Yes, that is strange. I would like to plead for
a real boolean type. The argument of an if or
while statement for example has to be boolean
(or convertable to boolean).

In your case '$a=false;' should give $a the type
and I don't think that integer arithmetic should
be allowed on booleans, because it's confusing and
unnecessary. Give an error or warning instead.

>>> Looking a bit deeper it got quite interesting: NULL++ gives as result the
>>> integer one. This is fine for incrementing undefined variables but imho 
>>> inconsistent with the behavior of false. NULL-- evaluates to NULL similar to
>>> false but different from NULL++.

NULL comes from C I think and stands for an uninitialized
pointer.

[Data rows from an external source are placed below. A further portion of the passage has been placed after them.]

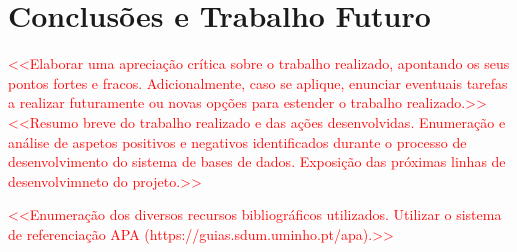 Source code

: \documentclass[a4paper,12pt]{scrreprt}
\begin{document}
\chapter{Conclusões e Trabalho Futuro}
    \textcolor{red}{
        <<Elaborar uma apreciação crítica sobre o trabalho realizado, apontando os seus pontos fortes e fracos. Adicionalmente, caso se aplique, enunciar eventuais tarefas a realizar futuramente ou novas opções para estender o trabalho realizado.>> \\
        <<Resumo breve do trabalho realizado e das ações desenvolvidas. Enumeração e análise de aspetos positivos e negativos identificados durante o processo de desenvolvimento do sistema de bases de dados. Exposição das próximas linhas de desenvolvimneto do projeto.>>
    }




\begin{thebibliography}{9}
\textcolor{red}{
    <<Enumeração dos diversos recursos bibliográficos utilizados. Utilizar o sistema de referenciação APA (https://guias.sdum.uminho.pt/apa).>>
}
\end{thebibliography}



\renewcommand{\nomname}{Lista de Siglas e Acrónimos}

\end{document}

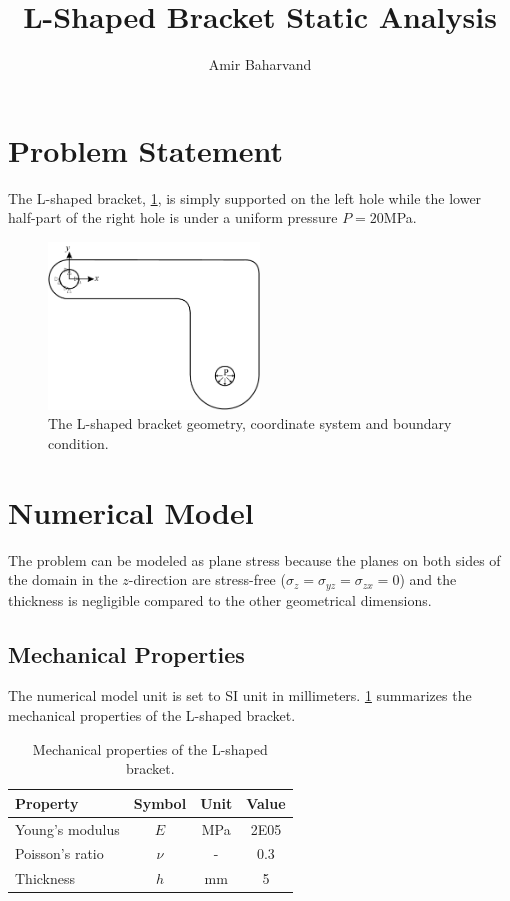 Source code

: \documentclass{article}
\title{L-Shaped Bracket Static Analysis}
\author{Amir Baharvand }
\date{}
\begin{document}
\maketitle

\section{Problem Statement}
The L-shaped bracket, \cref{fig:frame}, is simply supported on the left hole while the lower half-part of the right hole is under a uniform pressure $P = 20$MPa.

\begin{figure}[H]
    \centering
    \includegraphics[width = 0.5\textwidth ]{figures/frame.pdf}
    \caption{The L-shaped bracket geometry, coordinate system and boundary condition.}
    \label{fig:frame}
\end{figure}

\section{Numerical Model}
The problem can be modeled as plane stress because the planes on both sides of the domain in the $z$-direction are stress-free ($\sigma_z = \sigma_{yz} = \sigma_{zx} = 0$) and the thickness is negligible compared to the other geometrical dimensions.

\subsection{Mechanical Properties}
The numerical model unit is set to SI unit in millimeters. \cref{tab:mat_prop_frame} summarizes the mechanical properties of the L-shaped bracket.

\begin{table}[H]
    \centering
    \caption{Mechanical properties of the L-shaped bracket.}
    \begin{tabular}{l c c c} \hline
        Property & Symbol & Unit & Value \\ \hline
        Young's modulus & $E$& MPa & 2E05 \\
        Poisson's ratio & $\nu$ & - & 0.3 \\
        Thickness & $h$ & mm & 5 \\ \hline
    \end{tabular} 
    \label{tab:mat_prop_frame}
\end{table}
\end{document}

There is no other way to empty a pointer except
by using 'pointer=(*char)0;', using NULL is more clear.

Instead of filling a variable with a null pointer one
can unset() a variable in PHP.

I have no problems with integers and strings being
promoted to booleans, except for example that an
empty string is considered to be false and even
(in some versions?) a string containing '0' or even
'false' or even 'NULL'?

I like to write:

while (fgets($hf)) {
}

But this fails when an empty string is considered to be
false. BTW. the behaviour also depends on the fact if
"\r\n" is considered to be empty or not.

I don't remember if it also happens in the case
above or only in bigger expressions.

>>> All this makes using PHP harder than needed. At least I spent quite some 
>>> time
>>> finding that my variable was set to false instead of 0 (or NULL).

My point too. Scripts in overly permissive and
'intelligent' languages like PHP tend to be hard
to debug.

C and Javascript were also made much more strict
later.

BTW. Wouldn't it be a good idea to split this
mailing list in a list about the definition
of the PHP language and the implementation and
versions etc.?

>>> I wrote the attached patch which allows in-/decrementing of simple types by
>>> casting bools and NULL to long. Yes, it would be a BC break but I don't 
>>> think
>>> someone relies on false++ being false and it would make life simpler.
>>> 
>>> Comments?
>
>> I did this a year or so ago, and after discussing with Andi we decided 
>> not to promote types in this case.

As I said above I agree with not auto-promoting
booleans to other types. People should write
'$i=(int)$b;' because this conversion is very
unusual.

>Not promoting types would mean adding false++, and true-- doesn't it?

false is a constant and can't be increment.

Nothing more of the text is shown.